Mixed Grains with Cashews
Serves: 5
If you want a good introduction to whole grains, this dish is
it! Once cooked, the wheat becomes roly-poly and turns a beautiful warm color, and the rye
puffs up and turns a lovely shade of brown. The wild rice bursts open, releasing an
irresistible earthy flavor, and revealing a cream-colored interior. You can also add some
barley, for extra sweetness, and, of course, the cashews provide terrific crunch. Prepare to
chew! And consider using the leftovers as your whole-grain cereal for breakfast.
Calorie: 244, Proteins: 8 g, Total Fat: 4 g, Fiber: 7 g.
Preparation
Rinse all the grains together in a strainer. Transfer to a medium-large
saucepan and add 3 cups water.
Place the pan over medium heat and bring to a boil. Cover, then turn
the heat down as far as it will go, and simmer, covered, for 11/2 hours.

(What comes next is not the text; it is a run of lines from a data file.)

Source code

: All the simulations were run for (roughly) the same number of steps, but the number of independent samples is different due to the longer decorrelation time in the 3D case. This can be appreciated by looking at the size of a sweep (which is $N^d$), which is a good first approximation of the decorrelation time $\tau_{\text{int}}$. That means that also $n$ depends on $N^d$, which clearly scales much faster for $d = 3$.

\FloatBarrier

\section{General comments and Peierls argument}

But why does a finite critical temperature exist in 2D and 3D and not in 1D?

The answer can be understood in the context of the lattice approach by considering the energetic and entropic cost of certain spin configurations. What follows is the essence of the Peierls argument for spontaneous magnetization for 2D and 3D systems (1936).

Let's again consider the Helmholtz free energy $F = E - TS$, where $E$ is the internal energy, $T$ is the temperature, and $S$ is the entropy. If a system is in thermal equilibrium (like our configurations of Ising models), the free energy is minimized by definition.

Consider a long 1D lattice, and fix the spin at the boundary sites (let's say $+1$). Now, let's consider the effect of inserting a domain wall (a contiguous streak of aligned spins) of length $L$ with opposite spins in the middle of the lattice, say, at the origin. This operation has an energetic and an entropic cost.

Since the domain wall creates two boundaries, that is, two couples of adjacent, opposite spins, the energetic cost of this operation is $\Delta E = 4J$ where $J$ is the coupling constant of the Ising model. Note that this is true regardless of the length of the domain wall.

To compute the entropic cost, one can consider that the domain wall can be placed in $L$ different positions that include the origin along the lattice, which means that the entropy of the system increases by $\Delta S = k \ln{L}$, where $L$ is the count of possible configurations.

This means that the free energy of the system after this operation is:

Check the grains and see if they are done to your liking. (This is a
chewy pilaf.) If you would like them somewhat softer, splash in a few tablespoons of
additional water, cover the pan, and continue to cook over low heat for up to 10 minutes
longer. (If the grains seem about right, but there is still some water left, just turn up the
heat a little, and cook them uncovered, stirring often, for about 5 to 10 minutes longer. The
water will evaporate, but the grains will not overcook. Or you can drain out any extra water
by placing the cooked grains in a colander in the sink and leaving them there for 10 minutes
or so.)
Fluff with a fork to let steam escape, and let stand uncovered for
about 10 minutes. Salt and serve hot or warm, topped with cashews.